Rap is the new Pop

The popularity of pop is trending down


Evan Scanlon

Colby Quinn ’24 listens to popular music artist Drake with his school-issued laptop.

Patrick Scally and Colby Quinn, Contributing Writers

Pop singer have begun to crossover into new genres and are experiencing tremendous success. Singers have tried their hand at the rap game, and after an initial dip in the water, are doubling down on their collaborations with famous rappers. When you flip the radio on and tune into your favorite pop station, you will most likely hear rappers that are now household names like Travis Scott or Drake; icons to modern rap.

Rap is the new pop and there is little to debate about this topic. Rap has changed; it has evolved, it is for all audiences, it has grown. Rap has torn down the outdated perspectives and is reaching commercial highs that are unforeseen. Rappers are celebrated for their generous use of their platform; in gifting funds to underprivileged communities, bringing a voice to those who have been outcasted, and making sure their families are rewarded for the love they’ve shown.

Every student I interviewed concluded the same answer to my question “Why do you listen to rap?” “It’s what everyone’s listening to!”  Rap has taken over the Aux, and the charts.

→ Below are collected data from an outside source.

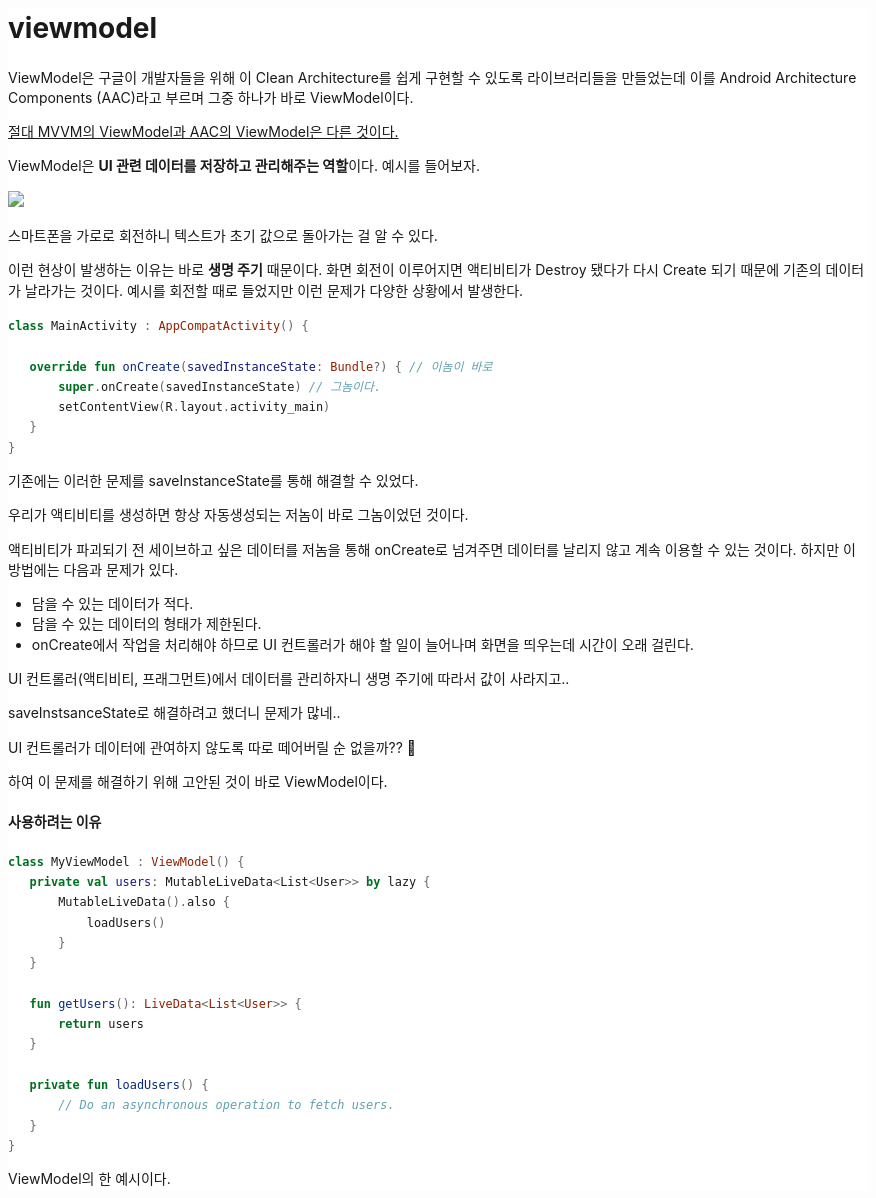 # viewmodel
ViewModel은 구글이 개발자들을 위해 이 Clean Architecture를 쉽게 구현할 수 있도록 라이브러리들을 만들었는데 이를 Android Architecture Components (AAC)라고 부르며 그중 하나가 바로 ViewModel이다.

[절대 MVVM의 ViewModel과 AAC의 ViewModel은 다른 것이다.](https://github.com/tnvnfdla1214/MVVM-VM-AAC-VM-)

ViewModel은 **UI 관련 데이터를 저장하고 관리해주는 역할**이다. 예시를 들어보자.

<img src="https://user-images.githubusercontent.com/48902047/142818045-250734ac-2b67-466d-9488-88d24e7b7fc8.gif"></img>

스마트폰을 가로로 회전하니 텍스트가 초기 값으로 돌아가는 걸 알 수 있다.

이런 현상이 발생하는 이유는 바로 **생명 주기** 때문이다. 화면 회전이 이루어지면 액티비티가 Destroy 됐다가 다시 Create 되기 때문에 기존의 데이터가 날라가는 것이다. 예시를 회전할 때로 들었지만 이런 문제가 다양한 상황에서 발생한다.

 ```Kotlin
class MainActivity : AppCompatActivity() {
 
    override fun onCreate(savedInstanceState: Bundle?) { // 이놈이 바로
        super.onCreate(savedInstanceState) // 그놈이다.
        setContentView(R.layout.activity_main)
    }
}
```
기존에는 이러한 문제를 saveInstanceState를 통해 해결할 수 있었다.

우리가 액티비티를 생성하면 항상 자동생성되는 저놈이 바로 그놈이었던 것이다.

액티비티가 파괴되기 전 세이브하고 싶은 데이터를 저놈을 통해 onCreate로 넘겨주면 데이터를 날리지 않고 계속 이용할 수 있는 것이다. 하지만 이 방법에는 다음과 문제가 있다.

+ 담을 수 있는 데이터가 적다.
+ 담을 수 있는 데이터의 형태가 제한된다.
+ onCreate에서 작업을 처리해야 하므로 UI 컨트롤러가 해야 할 일이 늘어나며 화면을 띄우는데 시간이 오래 걸린다.

UI 컨트롤러(액티비티, 프래그먼트)에서 데이터를 관리하자니 생명 주기에 따라서 값이 사라지고..

saveInstsanceState로 해결하려고 했더니 문제가 많네..

UI 컨트롤러가 데이터에 관여하지 않도록 따로 떼어버릴 순 없을까?? 🤔

하여 이 문제를 해결하기 위해 고안된 것이 바로 ViewModel이다.

#### 사용하려는 이유

 ```Kotlin
class MyViewModel : ViewModel() {
    private val users: MutableLiveData<List<User>> by lazy {
        MutableLiveData().also {
            loadUsers()
        }
    }
 
    fun getUsers(): LiveData<List<User>> {
        return users
    }
 
    private fun loadUsers() {
        // Do an asynchronous operation to fetch users.
    }
}
```
ViewModel의 한 예시이다.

J Cole, Kanye West, Lil Baby, Polo G, Drake, and many more have taken the fame that they’ve built up and doubled it over the past half decade. Billboard Charts are experiencing a total rap takeover.

You can’t beat the enticing force of rap, the biggest reason that it has become the new pop. Rap is incredibly relatable, and the consciousness along with this trait is beautiful. Even social media, dominated by Tik Tok, is experiencing this flood of rap. Love it or hate it, dances made to any rap song imaginable are infiltrating Tik Tok. Rap is overtaking Pop, and social media will only continue this trend.